Dankwabo stated that there is need for collective efforts to invest in ending violence against women and girls, including putting resources in place for effective campaigns against gender-based violence.
She added that It’s not just about women; men are also involved. Traditional leaders, policymakers, and everyone need to be aware and understand what violence is,” Dankabo said.
Speaking on the choice of the market sensitization, Dankabo stressed that “This event is taking place in the market because many people here don’t have time to watch television, listen to the radio, or attend meetings or workshops. They spend much of their time here and live amongst men.
“Some of the harassment we are addressing happens in the market. We want to ensure that sensitization reaches everyone, which is why we have come to the market to engage with the women and men selling here,” she added
Ibrahim Muhammad, Chairman of the Fish Market Trader Association who spoke to Press men at the event said, Nigerian Constitution has made provisions for women to thrive and be successful in any field of endeavors they chosen hence they have equal rights as men.

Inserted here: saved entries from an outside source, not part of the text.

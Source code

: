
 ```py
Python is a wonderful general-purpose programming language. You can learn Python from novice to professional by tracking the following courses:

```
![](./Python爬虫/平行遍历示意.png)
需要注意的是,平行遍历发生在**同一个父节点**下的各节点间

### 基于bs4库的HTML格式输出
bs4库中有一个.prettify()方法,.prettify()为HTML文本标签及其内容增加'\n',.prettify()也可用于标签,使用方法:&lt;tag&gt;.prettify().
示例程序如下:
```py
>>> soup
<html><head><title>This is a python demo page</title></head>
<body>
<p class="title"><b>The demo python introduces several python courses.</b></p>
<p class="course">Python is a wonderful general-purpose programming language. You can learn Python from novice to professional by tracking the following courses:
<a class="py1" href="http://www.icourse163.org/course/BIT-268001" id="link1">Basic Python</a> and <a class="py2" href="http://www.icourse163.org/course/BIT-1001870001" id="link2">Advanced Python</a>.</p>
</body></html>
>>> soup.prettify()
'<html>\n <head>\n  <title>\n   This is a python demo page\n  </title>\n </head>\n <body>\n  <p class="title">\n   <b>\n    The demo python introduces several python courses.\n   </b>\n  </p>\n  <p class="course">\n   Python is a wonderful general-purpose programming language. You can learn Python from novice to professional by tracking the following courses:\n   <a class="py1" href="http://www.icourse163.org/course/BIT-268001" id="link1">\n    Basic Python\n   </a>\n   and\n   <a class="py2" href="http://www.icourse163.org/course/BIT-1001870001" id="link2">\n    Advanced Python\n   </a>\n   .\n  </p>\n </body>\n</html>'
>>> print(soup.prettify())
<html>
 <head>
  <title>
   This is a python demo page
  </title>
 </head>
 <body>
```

“In our constitution, we have a special place for women to ensure their inclusion in every market position. That’s why we have women leaders in the market, and they have their own executives managing their affairs,” Muhammad said.
In Nigeria, according to reports on GBV, almost one in three (31%) women aged 15- 49 have experienced physical violence, one in four girls, including very young ones, experience sexual violence and 86% of people presenting for medical attention due to sexual assault in health care facilities are women and girls.
Nigeria has the largest number of child brides in Africa (23 million girls and women married as children) and carries the third largest burden of child brides globally (3.3M). However 0.9% of perpetrators of sexual assault are brought to trial, with almost none of them convicted.
Amongst other activities during the event was dramatization of how Gender-Based Violence could be perpetrated against women and girls and how the public can invest time and resources to ensure they stand against this act.